Angesichts der kleinen Mengen, in denen sie verwendet werden, seien die Gifte kurzfristig zwar unbedenklich, räumen die Forscher um Jane Muncke vom Zürcher Food Packaging Forum ein. Sie warnen jedoch, dass die synthetischen Chemikalien von der Hülle in die Nahrung sickern können. Niemand kenne die Langzeit-Wirkungen, geschweige denn die Folgen eines lebenslangen Konsums industriell abgepackter Lebensmittel. Obwohl die Verwendung der Stoffe in der Industrie streng geregelt ist, könnten sich diese im Endeffekt als höchst bedenklich entpuppen.

Bereits vergangene Woche hatten britische Mediziner Alarm geschlagen mit einer Studie, wonach Umwelt-Chemikalien Babys schon im Mutterleib vergiften. Demnach erreichen Blei, Quecksilber, Arsen, polychlorierte Biphenyle und Lösungsmittel Ungeborene über den Blutkreislauf ihrer schwangeren Mütter, was ein steigendes Aufkommen von geistigen Defiziten wie Autismus oder Aufmerksamkeitsdefizitsyndrom ADHS bei Kindern zur Folge hätte, berichteten die Forscher im Fachjournal "The Lancet".

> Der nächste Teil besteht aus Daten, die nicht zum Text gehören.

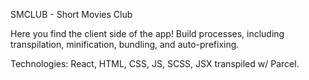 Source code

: SMCLUB - Short Movies Club

Here you find the client side of the app!
Build processes, including transpilation, minification, bundling, and auto-prefixing.


Technologies: React, HTML, CSS, JS, SCSS, JSX transpiled w/ Parcel.
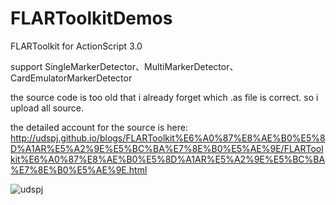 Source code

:# FLARToolkitDemos
FLARToolkit for ActionScript 3.0

support SingleMarkerDetector、MultiMarkerDetector、CardEmulatorMarkerDetector

the source code is too old that i already forget which .as file is correct.
so i upload all source.

the detailed account for the source is here:
http://udspj.github.io/blogs/FLARToolkit%E6%A0%87%E8%AE%B0%E5%8D%A1AR%E5%A2%9E%E5%BC%BA%E7%8E%B0%E5%AE%9E/FLARToolkit%E6%A0%87%E8%AE%B0%E5%8D%A1AR%E5%A2%9E%E5%BC%BA%E7%8E%B0%E5%AE%9E.html

![udspj](http://udspj.github.io/blogs/FLARToolkit%E6%A0%87%E8%AE%B0%E5%8D%A1AR%E5%A2%9E%E5%BC%BA%E7%8E%B0%E5%AE%9E/imgs/pic0.jpg) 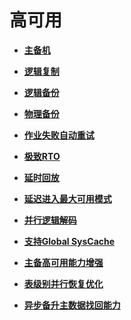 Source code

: # 高可用<a name="ZH-CN_TOPIC_0000001105075488"></a>

-   **[主备机](主备机.md)**  

-   **[逻辑复制](逻辑复制.md)**  

-   **[逻辑备份](逻辑备份.md)**  

-   **[物理备份](物理备份.md)**  

-   **[作业失败自动重试](作业失败自动重试.md)**  

-   **[极致RTO](极致RTO.md)**  

-   **[延时回放](延时回放.md)**  

-   **[延迟进入最大可用模式](延迟进入最大可用模式.md)**  

-   **[并行逻辑解码](并行逻辑解码.md)**  

-   **[支持Global SysCache](支持global-syscache.md)**  

-   **[主备高可用能力增强](主备高可用能力增强.md)**  

-   **[表级别并行恢复优化](表级别并行恢复优化.md)**

-   **[异步备升主数据找回能力](异步备升主数据找回能力.md)**

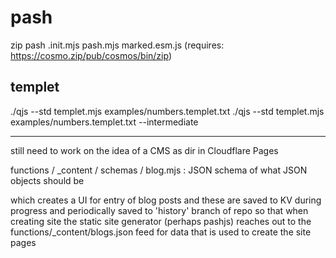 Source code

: # pash

zip pash .init.mjs pash.mjs marked.esm.js
(requires: https://cosmo.zip/pub/cosmos/bin/zip)


## templet

./qjs --std templet.mjs examples/numbers.templet.txt
./qjs --std templet.mjs examples/numbers.templet.txt --intermediate


---

still need to work on the idea of a CMS as dir in Cloudflare Pages

functions /
  _content /
    schemas /
      blog.mjs : 
        JSON schema of what JSON objects should be

 which creates a UI for entry of blog posts and these are saved to KV during
 progress and periodically saved to 'history' branch of repo so that 
 when creating site the static site generator (perhaps pashjs) reaches out
 to the functions/_content/blogs.json feed for data that is used to create 
 the site pages
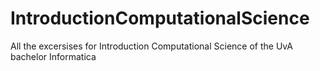 # IntroductionComputationalScience

All the excersises for Introduction Computational Science of the UvA bachelor Informatica
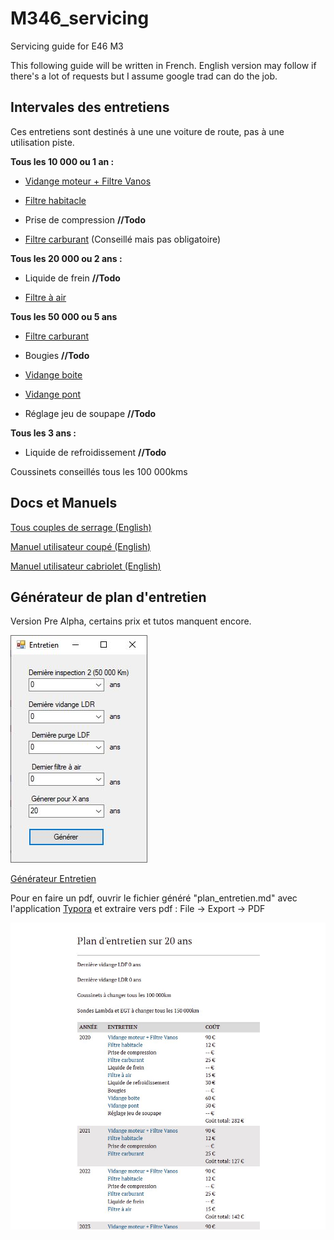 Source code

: # M346_servicing
Servicing guide for E46 M3

This following guide will be written in French. English version may follow if there's a lot of requests but I assume google trad can do the job.

## Intervales des entretiens

Ces entretiens sont destinés à une une voiture de route, pas à une utilisation piste.

**Tous les 10 000 ou 1 an :**

- [Vidange moteur + Filtre Vanos](/vidange_moteur.mkd)

- [Filtre habitacle](/filtre_habitacle.mkd)

- Prise de compression **//Todo**

- [Filtre carburant](/filtre_carburant.mkd) (Conseillé mais pas obligatoire)

**Tous les 20 000 ou 2 ans :**

- Liquide de frein **//Todo**

- [Filtre à air](/filtre_air.mkd)

**Tous les 50 000 ou 5 ans**

- [Filtre carburant](/filtre_carburant.mkd)

- Bougies **//Todo**

- [Vidange boite](/vidange_boite.mkd)

- [Vidange pont](/vidange_pont.mkd)

- Réglage jeu de soupape **//Todo**

**Tous les 3 ans :**

- Liquide de refroidissement **//Todo**

Coussinets conseillés tous les 100 000kms

## Docs et Manuels

[Tous couples de serrage (English)](e46_m3_torque_spec_guide.pdf)

[Manuel utilisateur coupé (English)](BMW-E46-Pre-LCI-M3-Coupe-owners-manual.pdf)

[Manuel utilisateur cabriolet (English)](BMW-E46-LCI-M3-Convertible-owners-manual.pdf)

## Générateur de plan d'entretien

Version Pre Alpha, certains prix et tutos manquent encore.

![generateur_1](/pictures/generateur_1.jpg)

[Générateur Entretien](https://github.com/YulCmr/M346_servicing/raw/master/plan_entretien_M346.exe)

Pour en faire un pdf, ouvrir le fichier généré "plan_entretien.md" avec l'application [Typora](https://typora.io/#windows) et extraire vers pdf : File -> Export -> PDF

![generateur_2](/pictures/generateur_2.jpg)
<!--stackedit_data:
eyJoaXN0b3J5IjpbNzMwMjg1ODgyXX0=
--> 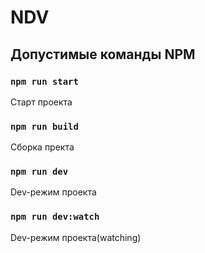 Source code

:# NDV

## Допустимые команды NPM

### `npm run start`
Старт проекта

### `npm run build`
Сборка пректа

### `npm run dev`
Dev-режим проекта

### `npm run dev:watch`
Dev-режим проекта(watching)





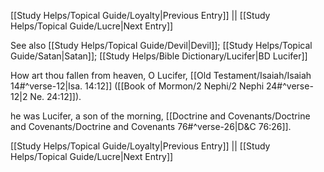 [[Study Helps/Topical Guide/Loyalty|Previous Entry]]  ||  [[Study Helps/Topical Guide/Lucre|Next Entry]]

 See also [[Study Helps/Topical Guide/Devil|Devil]]; [[Study Helps/Topical Guide/Satan|Satan]]; [[Study Helps/Bible Dictionary/Lucifer|BD Lucifer]]

 How art thou fallen from heaven, O Lucifer, [[Old Testament/Isaiah/Isaiah 14#^verse-12|Isa. 14:12]] ([[Book of Mormon/2 Nephi/2 Nephi 24#^verse-12|2 Ne. 24:12]]).

 he was Lucifer, a son of the morning, [[Doctrine and Covenants/Doctrine and Covenants/Doctrine and Covenants 76#^verse-26|D&C 76:26]].

[[Study Helps/Topical Guide/Loyalty|Previous Entry]]  ||  [[Study Helps/Topical Guide/Lucre|Next Entry]] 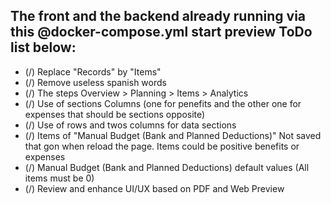 ## The front and the backend already running via this @docker-compose.yml start preview ToDo list below:

- (/) Replace "Records" by "Items"
- (/) Remove useless spanish words
- (/) The steps Overview > Planning > Items > Analytics
- (/) Use of sections Columns (one for penefits and the other one for expenses that should be sections opposite)
- (/) Use of rows and twos columns for data sections
- (/) Items of "Manual Budget (Bank and Planned Deductions)" Not saved that gon when reload the page. Items could be positive benefits or expenses
- (/) Manual Budget (Bank and Planned Deductions) default values (All items must be 0)
- (/) Review and enhance UI/UX based on PDF and Web Preview
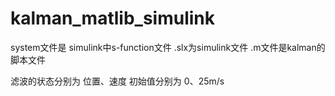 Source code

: # kalman_matlib_simulink
system文件是 simulink中s-function文件
.slx为simulink文件
.m文件是kalman的脚本文件

滤波的状态分别为 位置、速度  初始值分别为 0、25m/s
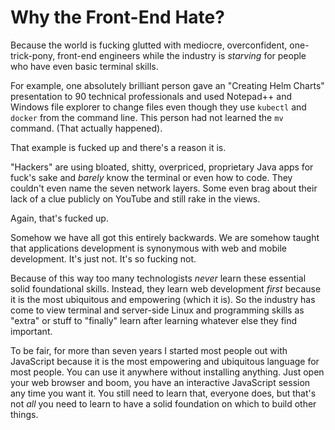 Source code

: # Why the Front-End Hate?

Because the world is fucking glutted with mediocre, overconfident,
one-trick-pony, front-end engineers while the industry is *starving* for
people who have even basic terminal skills. 

For example, one absolutely brilliant person gave an "Creating Helm
Charts" presentation to 90 technical professionals and used Notepad++
and Windows file explorer to change files even though they use `kubectl`
and `docker` from the command line. This person had not learned the `mv`
command. (That actually happened).

That example is fucked up and there's a reason it is. 

"Hackers" are using bloated, shitty, overpriced, proprietary Java apps
for fuck's sake and *barely* know the terminal or even how to code. They
couldn't even name the seven network layers. Some even brag about their
lack of a clue publicly on YouTube and still rake in the views.

Again, that's fucked up.

Somehow we have all got this entirely backwards. We are somehow taught
that applications development is synonymous with web and mobile
development. It's just not. It's so fucking not. 

Because of this way too many technologists *never* learn these essential
solid foundational skills. Instead, they learn web development *first*
because it is the most ubiquitous and empowering (which it is). So the
industry has come to view terminal and server-side Linux and programming
skills as "extra" or stuff to "finally" learn after learning whatever
else they find important.

To be fair, for more than seven years I started most people out with
JavaScript because it is the most empowering and ubiquitous language for
most people. You can use it anywhere without installing anything. Just
open your web browser and boom, you have an interactive JavaScript
session any time you want it. You still need to learn that, everyone
does, but that's not *all* you need to learn to have a solid foundation
on which to build other things.
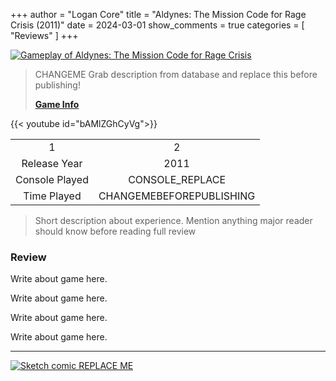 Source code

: +++
author = "Logan Core"
title = "Aldynes: The Mission Code for Rage Crisis (2011)"
date = 2024-03-01
show_comments = true
categories = [
	"Reviews"
]
+++



[![Gameplay of Aldynes: The Mission Code for Rage Crisis](/images/core_game_database/56514_gameplay.webp)](/images/core_game_database/56514_gameplay.webp)

> CHANGEME Grab description from database and replace this before publishing!
>
> **[Game Info](https://www.mobygames.com/game/56514/aldynes-the-mission-code-for-rage-crisis/)**

{{< youtube id="bAMlZGhCyVg">}}

|||
|:-:|:-:|
|1|2
| Release Year   | 2011
| Console Played     | CONSOLE_REPLACE
| Time Played     | CHANGEMEBEFOREPUBLISHING

> Short description about experience. Mention anything major reader should know before reading full review

### Review

Write about game here.

Write about game here.

Write about game here.

Write about game here.

---

[![Sketch comic REPLACE ME](/images/test_image.webp)](/images/test_image.webp)
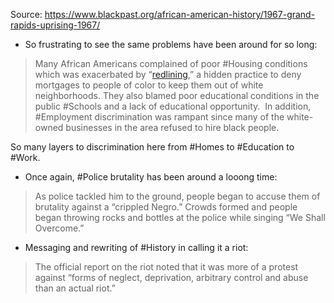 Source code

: Source: https://www.blackpast.org/african-american-history/1967-grand-rapids-uprising-1967/

- So frustrating to see the same problems have been around for so long:
> Many African Americans complained of poor #Housing conditions which was exacerbated by “[redlining](https://www.blackpast.org/aah/redlining-1937 "redlining"),” a hidden practice to deny mortgages to people of color to keep them out of white neighborhoods. They also blamed poor educational conditions in the public #Schools and a lack of educational opportunity.  In addition, #Employment discrimination was rampant since many of the white-owned businesses in the area refused to hire black people.

So many layers to discrimination here from #Homes to #Education to #Work.

- Once again, #Police brutality has been around a looong time: 
> As police tackled him to the ground, people began to accuse them of brutality against a “crippled Negro.” Crowds formed and people began throwing rocks and bottles at the police while singing “We Shall Overcome.”

- Messaging and rewriting of #History in calling it a riot: 
> The official report on the riot noted that it was more of a protest against “forms of neglect, deprivation, arbitrary control and abuse than an actual riot.”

Was die Frau bis zur Geburt ihres Kindes zu sich nimmt, beeinflusst dessen Genetik - oft sogar erst in der zweiten Generation. "Wir wissen allerdings viel zu wenig über die Auswirkungen von Chemikalien, sowohl in der kritischen Phase in der Entwicklung im Mutterleib als auch auf Erwachsene", betont Jane Muncke. Sie und ihr Team orten nun weitere 400 Substanzen, die Gefahren für den Körper bergen. So würden Plastik-Getränkeflaschen und Plastikgeschirr krebserregende Formaldehyde enthalten. In Plastikverpackungen fänden sich wiederum das Lösungsmittel Triklorsan und Weichmacher wie Phtalate oder (das in Österreich verbotene) Bisphenol A. "Alle Plastik-Substanzen sind hormonell aktiv", erklärt Peter Frigo, Leiter der Hormonambulanz der Medizinuni am AKH in Wien: "Östrogene docken bei Frauen und Männern an vielen Genen im Körper an. Eine Störung der Hormon-Produktion wegen Zellveränderungen durch Weichmacher hat somit Auswirkungen auf viele Bereiche."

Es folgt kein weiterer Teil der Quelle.